[Task requirements] Copy each line below that has "Omega".

Plain-text document sources
◆ ◆ ◆ ◆

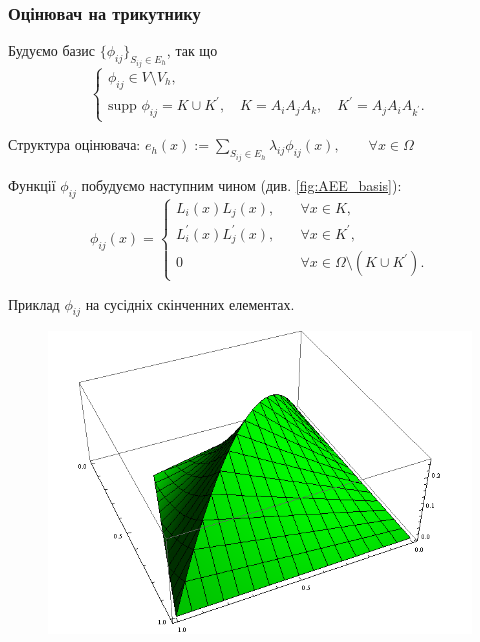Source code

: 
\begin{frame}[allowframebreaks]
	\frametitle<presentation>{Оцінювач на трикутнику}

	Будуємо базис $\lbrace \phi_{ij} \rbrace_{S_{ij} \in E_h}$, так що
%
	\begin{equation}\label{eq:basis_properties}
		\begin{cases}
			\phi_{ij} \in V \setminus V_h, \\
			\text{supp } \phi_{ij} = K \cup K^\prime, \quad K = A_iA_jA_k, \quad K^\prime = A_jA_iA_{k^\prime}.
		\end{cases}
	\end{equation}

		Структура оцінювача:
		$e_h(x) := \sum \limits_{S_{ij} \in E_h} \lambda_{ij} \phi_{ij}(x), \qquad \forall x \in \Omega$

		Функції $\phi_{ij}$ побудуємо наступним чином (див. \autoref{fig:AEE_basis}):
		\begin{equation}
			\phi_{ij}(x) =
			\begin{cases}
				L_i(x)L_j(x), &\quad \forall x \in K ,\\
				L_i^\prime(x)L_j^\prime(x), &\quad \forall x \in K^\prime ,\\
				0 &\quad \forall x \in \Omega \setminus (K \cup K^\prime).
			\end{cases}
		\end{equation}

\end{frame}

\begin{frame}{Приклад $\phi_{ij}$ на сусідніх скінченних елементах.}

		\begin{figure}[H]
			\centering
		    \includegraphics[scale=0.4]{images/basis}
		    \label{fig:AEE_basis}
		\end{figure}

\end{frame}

◆ ◆ ◆ ◆

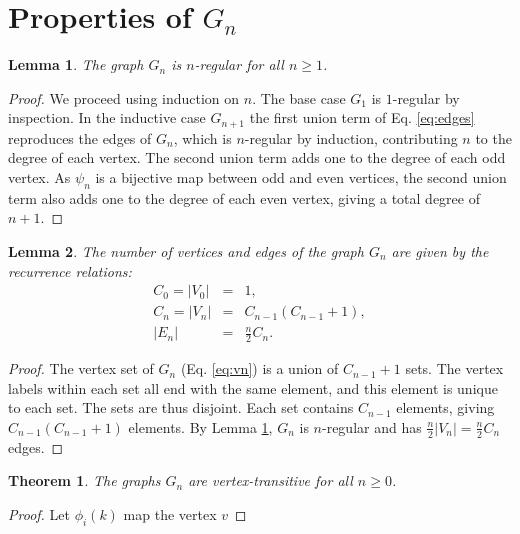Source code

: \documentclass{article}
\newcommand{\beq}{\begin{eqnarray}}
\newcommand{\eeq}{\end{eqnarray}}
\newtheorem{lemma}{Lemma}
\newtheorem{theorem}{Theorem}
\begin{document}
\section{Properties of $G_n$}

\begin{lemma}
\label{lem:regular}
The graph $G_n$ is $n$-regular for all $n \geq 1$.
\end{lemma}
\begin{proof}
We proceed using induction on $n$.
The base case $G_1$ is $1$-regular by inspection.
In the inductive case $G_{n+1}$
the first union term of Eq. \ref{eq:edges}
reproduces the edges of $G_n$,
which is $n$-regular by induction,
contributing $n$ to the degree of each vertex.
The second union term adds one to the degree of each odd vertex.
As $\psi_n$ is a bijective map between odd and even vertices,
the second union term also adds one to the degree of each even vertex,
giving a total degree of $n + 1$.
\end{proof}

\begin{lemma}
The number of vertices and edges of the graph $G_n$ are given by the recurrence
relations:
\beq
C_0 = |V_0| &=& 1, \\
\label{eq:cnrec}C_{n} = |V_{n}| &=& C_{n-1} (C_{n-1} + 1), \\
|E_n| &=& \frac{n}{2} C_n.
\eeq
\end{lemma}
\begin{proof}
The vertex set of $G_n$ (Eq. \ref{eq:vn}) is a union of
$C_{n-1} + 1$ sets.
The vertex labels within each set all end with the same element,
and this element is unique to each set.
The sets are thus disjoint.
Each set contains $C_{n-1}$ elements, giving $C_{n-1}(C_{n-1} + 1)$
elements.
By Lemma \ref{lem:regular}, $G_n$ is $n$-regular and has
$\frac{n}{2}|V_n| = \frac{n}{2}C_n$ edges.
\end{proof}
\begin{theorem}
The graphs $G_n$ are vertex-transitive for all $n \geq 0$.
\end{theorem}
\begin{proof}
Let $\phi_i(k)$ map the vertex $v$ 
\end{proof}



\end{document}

◆ ◆ ◆ ◆

[Reply]
		$e_h(x) := \sum \limits_{S_{ij} \in E_h} \lambda_{ij} \phi_{ij}(x), \qquad \forall x \in \Omega$
				0 &\quad \forall x \in \Omega \setminus (K \cup K^\prime).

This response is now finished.